Data to use below:

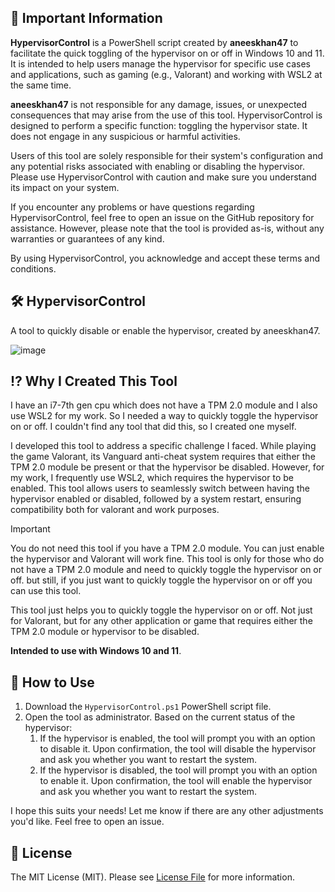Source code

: ## 📢 Important Information

**HypervisorControl** is a PowerShell script created by **aneeskhan47** to facilitate the quick toggling of the hypervisor on or off in Windows 10 and 11. It is intended to help users manage the hypervisor for specific use cases and applications, such as gaming (e.g., Valorant) and working with WSL2 at the same time.

**aneeskhan47** is not responsible for any damage, issues, or unexpected consequences that may arise from the use of this tool. HypervisorControl is designed to perform a specific function: toggling the hypervisor state. It does not engage in any suspicious or harmful activities.

Users of this tool are solely responsible for their system's configuration and any potential risks associated with enabling or disabling the hypervisor. Please use HypervisorControl with caution and make sure you understand its impact on your system.

If you encounter any problems or have questions regarding HypervisorControl, feel free to open an issue on the GitHub repository for assistance. However, please note that the tool is provided as-is, without any warranties or guarantees of any kind.

By using HypervisorControl, you acknowledge and accept these terms and conditions.

## 🛠 HypervisorControl

A tool to quickly disable or enable the hypervisor, created by aneeskhan47.

![image](https://github.com/aneeskhan47/hypervisorcontrol/assets/30714223/1412d2b8-4482-4c71-b0a9-71e0501e664a)

## ⁉ Why I Created This Tool

I have an i7-7th gen cpu which does not have a TPM 2.0 module and I also use WSL2 for my work. So I needed a way to quickly toggle the hypervisor on or off. I couldn't find any tool that did this, so I created one myself.

I developed this tool to address a specific challenge I faced. While playing the game Valorant, its Vanguard anti-cheat system requires that either the TPM 2.0 module be present or that the hypervisor be disabled. However, for my work, I frequently use WSL2, which requires the hypervisor to be enabled. This tool allows users to seamlessly switch between having the hypervisor enabled or disabled, followed by a system restart, ensuring compatibility both for valorant and work purposes.

> [!IMPORTANT]  
> You do not need this tool if you have a TPM 2.0 module. You can just enable the hypervisor and Valorant will work fine. This tool is only for those who do not have a TPM 2.0 module and need to quickly toggle the hypervisor on or off. but still, if you just want to quickly toggle the hypervisor on or off you can use this tool.

This tool just helps you to quickly toggle the hypervisor on or off. Not just for Valorant, but for any other application or game that requires either the TPM 2.0 module or hypervisor to be disabled.

**Intended to use with Windows 10 and 11**.

## 🚀 How to Use

1. Download the `HypervisorControl.ps1` PowerShell script file.
2. Open the tool as administrator. Based on the current status of the hypervisor:
   1. If the hypervisor is enabled, the tool will prompt you with an option to disable it. Upon confirmation, the tool will disable the hypervisor and ask you whether you want to restart the system.
   2. If the hypervisor is disabled, the tool will prompt you with an option to enable it. Upon confirmation, the tool will enable the hypervisor and ask you whether you want to restart the system.

I hope this suits your needs! Let me know if there are any other adjustments you'd like. Feel free to open an issue.

## 📜 License

The MIT License (MIT). Please see [License File](LICENSE.md) for more information.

End of Data to use.

## Work instruction:
Working from the material above, retype exactly the lines from the one with "## 🚀 How to Use" through the one with "2. Open the", both included, and only those lines.

## Task solution:
## 🚀 How to Use

1. Download the `HypervisorControl.ps1` PowerShell script file.
2. Open the tool as administrator. Based on the current status of the hypervisor:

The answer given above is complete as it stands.